**THE PROBLEM:** In your copy, the records appear word for word and the pictures do not appear at all.

Saved entries:
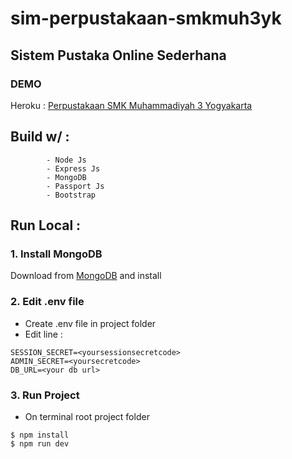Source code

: # sim-perpustakaan-smkmuh3yk

## Sistem Pustaka Online Sederhana
### DEMO
Heroku : [Perpustakaan SMK Muhammadiyah 3 Yogyakarta](https://perpustakaan-sim.herokuapp.com/)

## Build w/  : 
            - Node Js
            - Express Js
            - MongoDB
            - Passport Js
            - Bootstrap
            
## Run Local :
### 1. Install MongoDB
Download from [MongoDB](https://www.mongodb.com/try/download/community) and install
### 2. Edit .env file
- Create .env file in project folder
- Edit line :
```
SESSION_SECRET=<yoursessionsecretcode> 
ADMIN_SECRET=<yoursecretcode>
DB_URL=<your db url>
```

### 3. Run Project
- On terminal root project folder
```
$ npm install
$ npm run dev
```
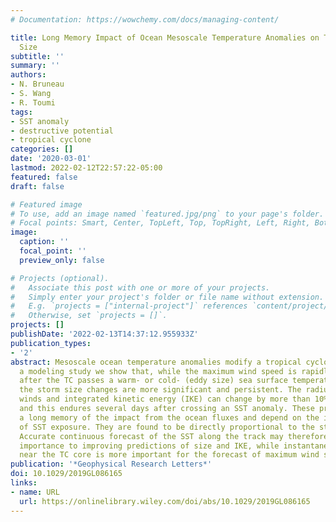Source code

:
 ```yaml
---
# Documentation: https://wowchemy.com/docs/managing-content/

title: Long Memory Impact of Ocean Mesoscale Temperature Anomalies on Tropical Cyclone
  Size
subtitle: ''
summary: ''
authors:
- N. Bruneau
- S. Wang
- R. Toumi
tags:
- SST anomaly
- destructive potential
- tropical cyclone
categories: []
date: '2020-03-01'
lastmod: 2022-02-12T22:57:22-05:00
featured: false
draft: false

# Featured image
# To use, add an image named `featured.jpg/png` to your page's folder.
# Focal points: Smart, Center, TopLeft, Top, TopRight, Left, Right, BottomLeft, Bottom, BottomRight.
image:
  caption: ''
  focal_point: ''
  preview_only: false

# Projects (optional).
#   Associate this post with one or more of your projects.
#   Simply enter your project's folder or file name without extension.
#   E.g. `projects = ["internal-project"]` references `content/project/deep-learning/index.md`.
#   Otherwise, set `projects = []`.
projects: []
publishDate: '2022-02-13T14:37:12.955933Z'
publication_types:
- '2'
abstract: Mesoscale ocean temperature anomalies modify a tropical cyclone (TC). Through
  a modeling study we show that, while the maximum wind speed is rapidly restored
  after the TC passes a warm- or cold- (eddy size) sea surface temperature (SST) anomaly,
  the storm size changes are more significant and persistent. The radius of gale force
  winds and integrated kinetic energy (IKE) can change by more than 10% per degree
  and this endures several days after crossing an SST anomaly. These properties have
  a long memory of the impact from the ocean fluxes and depend on the integrated history
  of SST exposure. They are found to be directly proportional to the storm total precipitation.
  Accurate continuous forecast of the SST along the track may therefore be of central
  importance to improving predictions of size and IKE, while instantaneous local SST
  near the TC core is more important for the forecast of maximum wind speed.
publication: '*Geophysical Research Letters*'
doi: 10.1029/2019GL086165
links:
- name: URL
  url: https://onlinelibrary.wiley.com/doi/abs/10.1029/2019GL086165
---
```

**YOUR RESPONSE:**
Source code

: # sim-perpustakaan-smkmuh3yk

## Sistem Pustaka Online Sederhana
### DEMO
Heroku : [Perpustakaan SMK Muhammadiyah 3 Yogyakarta](https://perpustakaan-sim.herokuapp.com/)

## Build w/  : 
            - Node Js
            - Express Js
            - MongoDB
            - Passport Js
            - Bootstrap
            
## Run Local :
### 1. Install MongoDB
Download from [MongoDB](https://www.mongodb.com/try/download/community) and install
### 2. Edit .env file
- Create .env file in project folder
- Edit line :
```
SESSION_SECRET=<yoursessionsecretcode> 
ADMIN_SECRET=<yoursecretcode>
DB_URL=<your db url>
```

### 3. Run Project
- On terminal root project folder
```
$ npm install
$ npm run dev
```
Source code

:
 ```yaml
---
# Documentation: https://wowchemy.com/docs/managing-content/

title: Long Memory Impact of Ocean Mesoscale Temperature Anomalies on Tropical Cyclone
  Size
subtitle: ''
summary: ''
authors:
- N. Bruneau
- S. Wang
- R. Toumi
tags:
- SST anomaly
- destructive potential
- tropical cyclone
categories: []
date: '2020-03-01'
lastmod: 2022-02-12T22:57:22-05:00
featured: false
draft: false

# Featured image
# To use, add an image named `featured.jpg/png` to your page's folder.
# Focal points: Smart, Center, TopLeft, Top, TopRight, Left, Right, BottomLeft, Bottom, BottomRight.
image:
  caption: ''
  focal_point: ''
  preview_only: false

# Projects (optional).
#   Associate this post with one or more of your projects.
#   Simply enter your project's folder or file name without extension.
#   E.g. `projects = ["internal-project"]` references `content/project/deep-learning/index.md`.
#   Otherwise, set `projects = []`.
projects: []
publishDate: '2022-02-13T14:37:12.955933Z'
publication_types:
- '2'
abstract: Mesoscale ocean temperature anomalies modify a tropical cyclone (TC). Through
  a modeling study we show that, while the maximum wind speed is rapidly restored
  after the TC passes a warm- or cold- (eddy size) sea surface temperature (SST) anomaly,
  the storm size changes are more significant and persistent. The radius of gale force
  winds and integrated kinetic energy (IKE) can change by more than 10% per degree
  and this endures several days after crossing an SST anomaly. These properties have
  a long memory of the impact from the ocean fluxes and depend on the integrated history
  of SST exposure. They are found to be directly proportional to the storm total precipitation.
  Accurate continuous forecast of the SST along the track may therefore be of central
  importance to improving predictions of size and IKE, while instantaneous local SST
  near the TC core is more important for the forecast of maximum wind speed.
publication: '*Geophysical Research Letters*'
doi: 10.1029/2019GL086165
links:
- name: URL
  url: https://onlinelibrary.wiley.com/doi/abs/10.1029/2019GL086165
---
```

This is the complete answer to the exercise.